■ ACTIVITY: Your answer should be every line with the word "derived", copied from the data below.

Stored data
_ _ _ _
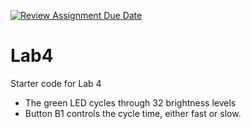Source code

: [![Review Assignment Due Date](https://classroom.github.com/assets/deadline-readme-button-24ddc0f5d75046c5622901739e7c5dd533143b0c8e959d652212380cedb1ea36.svg)](https://classroom.github.com/a/bxNaTC_a)
# Lab4
Starter code for Lab 4

  * The green LED cycles through 32 brightness levels
  * Button B1 controls the cycle time, either fast or slow.
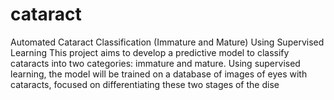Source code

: # cataract
Automated Cataract Classification (Immature and Mature) Using Supervised Learning This project aims to develop a predictive model to classify cataracts into two categories: immature and mature. Using supervised learning, the model will be trained on a database of images of eyes with cataracts, focused on differentiating these two stages of the dise
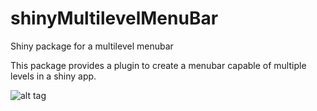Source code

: # shinyMultilevelMenuBar
Shiny package for a multilevel menubar

This package provides a plugin to create a menubar capable of multiple levels in a shiny app.

![alt tag](https://cloud.githubusercontent.com/assets/5139775/22185259/2ef71c62-e0b0-11e6-872b-2eaa67843c92.png "Menu with custom css")
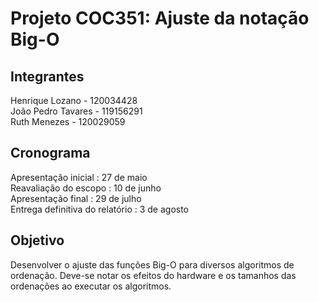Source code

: # Projeto COC351: Ajuste da notação Big-O

## Integrantes
Henrique Lozano - 120034428 \
João Pedro Tavares - 119156291 \
Ruth Menezes - 120029059

## Cronograma
Apresentação inicial : 27 de maio \
Reavaliação do escopo : 10 de junho \
Apresentação final : 29 de julho \
Entrega definitiva do relatório : 3 de agosto

## Objetivo
Desenvolver o ajuste das funções Big-O para diversos algoritmos de ordenação. Deve-se notar os efeitos do hardware e os tamanhos das ordenações ao executar os algoritmos.
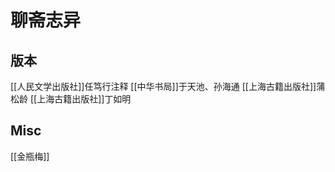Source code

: # 聊斋志异


## 版本

[[人民文学出版社]]任笃行注释
[[中华书局]]于天池、孙海通
[[上海古籍出版社]]蒲松龄
[[上海古籍出版社]]丁如明





## Misc

[[金瓶梅]]


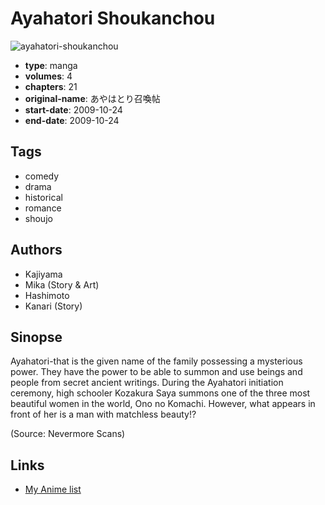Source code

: # Ayahatori Shoukanchou

![ayahatori-shoukanchou](https://cdn.myanimelist.net/images/manga/3/110699.jpg)

-   **type**: manga
-   **volumes**: 4
-   **chapters**: 21
-   **original-name**: あやはとり召喚帖
-   **start-date**: 2009-10-24
-   **end-date**: 2009-10-24

## Tags

-   comedy
-   drama
-   historical
-   romance
-   shoujo

## Authors

-   Kajiyama
-   Mika (Story & Art)
-   Hashimoto
-   Kanari (Story)

## Sinopse

Ayahatori-that is the given name of the family possessing a mysterious power. They have the power to be able to summon and use beings and people from secret ancient writings. During the Ayahatori initiation ceremony, high schooler Kozakura Saya summons one of the three most beautiful women in the world, Ono no Komachi. However, what appears in front of her is a man with matchless beauty!?

(Source: Nevermore Scans)

## Links

-   [My Anime list](https://myanimelist.net/manga/21541/Ayahatori_Shoukanchou)
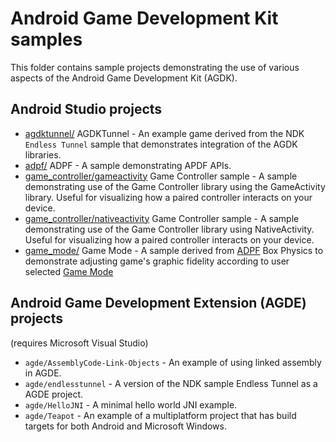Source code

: # Android Game Development Kit samples

This folder contains sample projects demonstrating the use of various aspects
of the Android Game Development Kit (AGDK).

## Android Studio projects

* [agdktunnel/](agdktunnel) AGDKTunnel - An example game derived from the NDK
`Endless Tunnel` sample that demonstrates integration of the AGDK libraries.
* [adpf/](adpf) ADPF - A sample demonstrating APDF APIs.
* [game_controller/gameactivity](game_controller/gameactivity) Game Controller sample - A sample demonstrating use of the Game Controller library using the GameActivity library. Useful for visualizing how a paired controller interacts on your device.
* [game_controller/nativeactivity](game_controller/nativeactivity) Game Controller sample - A sample demonstrating use of the Game Controller library using NativeActivity. Useful for visualizing how a paired controller interacts on your device.
* [game_mode/](game_mode) Game Mode - A sample derived from [ADPF](adpf) Box Physics to demonstrate adjusting game's graphic fidelity according to user selected [Game Mode](https://developer.android.com/games/gamemode/gamemode-api)

## Android Game Development Extension (AGDE) projects

(requires Microsoft Visual Studio)

* `agde/AssemblyCode-Link-Objects` - An example of using linked assembly in AGDE.
* `agde/endlesstunnel` - A version of the NDK sample Endless Tunnel as a AGDE project.
* `agde/HelloJNI` - A minimal hello world JNI example.
* `agde/Teapot` - An example of a multiplatform project that has build targets
for both Android and Microsoft Windows.

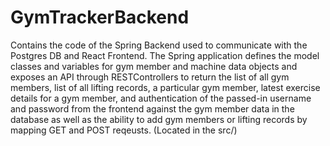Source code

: # GymTrackerBackend

Contains the code of the Spring Backend used to communicate with the Postgres DB and React Frontend. The Spring application defines the model classes and variables for 
gym member and machine data objects and exposes an API through RESTControllers to return the list of all gym members, list of all lifting records, a particular gym member, latest exercise details for a gym member,
and authentication of the passed-in username and password from the frontend against the gym member data in the database as well as the ability to add gym members or lifting records by 
mapping GET and POST reqeusts. (Located in the src/)
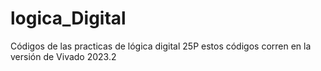 # logica_Digital
Códigos de las practicas de lógica digital 25P
estos códigos corren en la versión de Vivado 2023.2
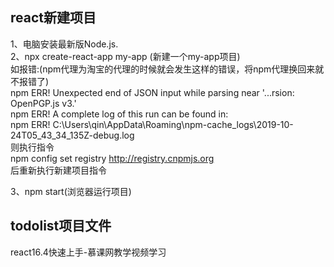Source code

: ## react新建项目  
1、电脑安装最新版Node.js.  
2、npx create-react-app my-app (新建一个my-app项目)  
如报错:(npm代理为淘宝的代理的时候就会发生这样的错误，将npm代理换回来就不报错了)  
npm ERR! Unexpected end of JSON input while parsing near '...rsion: OpenPGP.js v3.'   
npm ERR! A complete log of this run can be found in:  
npm ERR!     C:\Users\qin\AppData\Roaming\npm-cache\_logs\2019-10-24T05_43_34_135Z-debug.log  
则执行指令  
npm config set registry http://registry.cnpmjs.org  
后重新执行新建项目指令  

3、npm start(浏览器运行项目)  


## todolist项目文件  
react16.4快速上手-慕课网教学视频学习
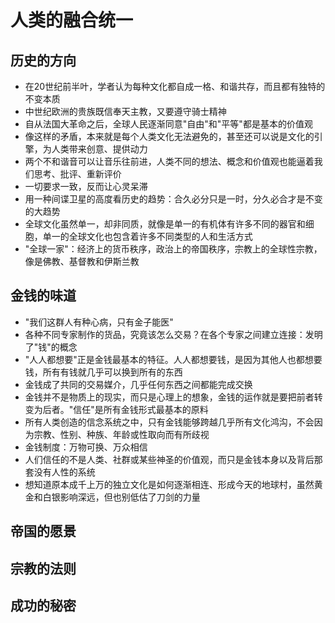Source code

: #   人类的融合统一


##  历史的方向

-   在20世纪前半叶，学者认为每种文化都自成一格、和谐共存，而且都有独特的不变本质
-   中世纪欧洲的贵族既信奉天主教，又要遵守骑士精神
-   自从法国大革命之后，全球人民逐渐同意"自由"和"平等"都是基本的价值观
-   像这样的矛盾，本来就是每个人类文化无法避免的，甚至还可以说是文化的引擎，为人类带来创意、提供动力
-   两个不和谐音可以让音乐往前进，人类不同的想法、概念和价值观也能逼着我们思考、批评、重新评价
-   一切要求一致，反而让心灵呆滞
-   用一种间谍卫星的高度看历史的趋势：合久必分只是一时，分久必合才是不变的大趋势
-   全球文化虽然单一，却非同质，就像是单一的有机体有许多不同的器官和细胞，单一的全球文化也包含着许多不同类型的人和生活方式
-   "全球一家"：经济上的货币秩序，政治上的帝国秩序，宗教上的全球性宗教，像是佛教、基督教和伊斯兰教


##  金钱的味道

-   "我们这群人有种心病，只有金子能医"
-   各种不同专家制作的货品，究竟该怎么交易？在各个专家之间建立连接：发明了"钱"的概念
-   "人人都想要"正是金钱最基本的特征。人人都想要钱，是因为其他人也都想要钱，所有有钱就几乎可以换到所有的东西
-   金钱成了共同的交易媒介，几乎任何东西之间都能完成交换
-   金钱并不是物质上的现实，而只是心理上的想象，金钱的运作就是要把前者转变为后者。"信任"是所有金钱形式最基本的原料
-   所有人类创造的信念系统之中，只有金钱能够跨越几乎所有文化鸿沟，不会因为宗教、性别、种族、年龄或性取向而有所歧视
-   金钱制度：万物可换、万众相信
-   人们信任的不是人类、社群或某些神圣的价值观，而只是金钱本身以及背后那套没有人性的系统
-   想知道原本成千上万的独立文化是如何逐渐相连、形成今天的地球村，虽然黄金和白银影响深远，但也别低估了刀剑的力量


##  帝国的愿景




##  宗教的法则





##  成功的秘密




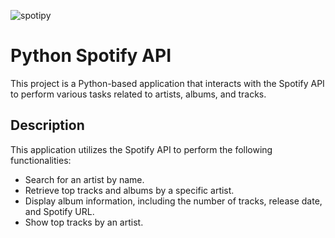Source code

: ![spotipy](https://github.com/aamitd/Python-Spotify-Api/assets/136379508/a678da39-1bd6-4223-bf33-71c6d59a7cfd)
# Python Spotify API

This project is a Python-based application that interacts with the Spotify API to perform various tasks related to artists, albums, and tracks.

## Description

This application utilizes the Spotify API to perform the following functionalities:
- Search for an artist by name.
- Retrieve top tracks and albums by a specific artist.
- Display album information, including the number of tracks, release date, and Spotify URL.
- Show top tracks by an artist.
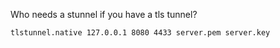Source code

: Who needs a stunnel if you have a tls tunnel?

`tlstunnel.native 127.0.0.1 8080 4433 server.pem server.key`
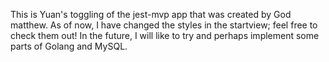 This is Yuan's toggling of the jest-mvp app that was created by God matthew. As of now, I have changed the styles in the startview; feel free to check them out! In the future, I will like to try and perhaps implement some parts of Golang and MySQL.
_ _ _ _
■ SOLUTION FOR THIS TASK:
* [agdktunnel/](agdktunnel) AGDKTunnel - An example game derived from the NDK
* [game_mode/](game_mode) Game Mode - A sample derived from [ADPF](adpf) Box Physics to demonstrate adjusting game's graphic fidelity according to user selected [Game Mode](https://developer.android.com/games/gamemode/gamemode-api)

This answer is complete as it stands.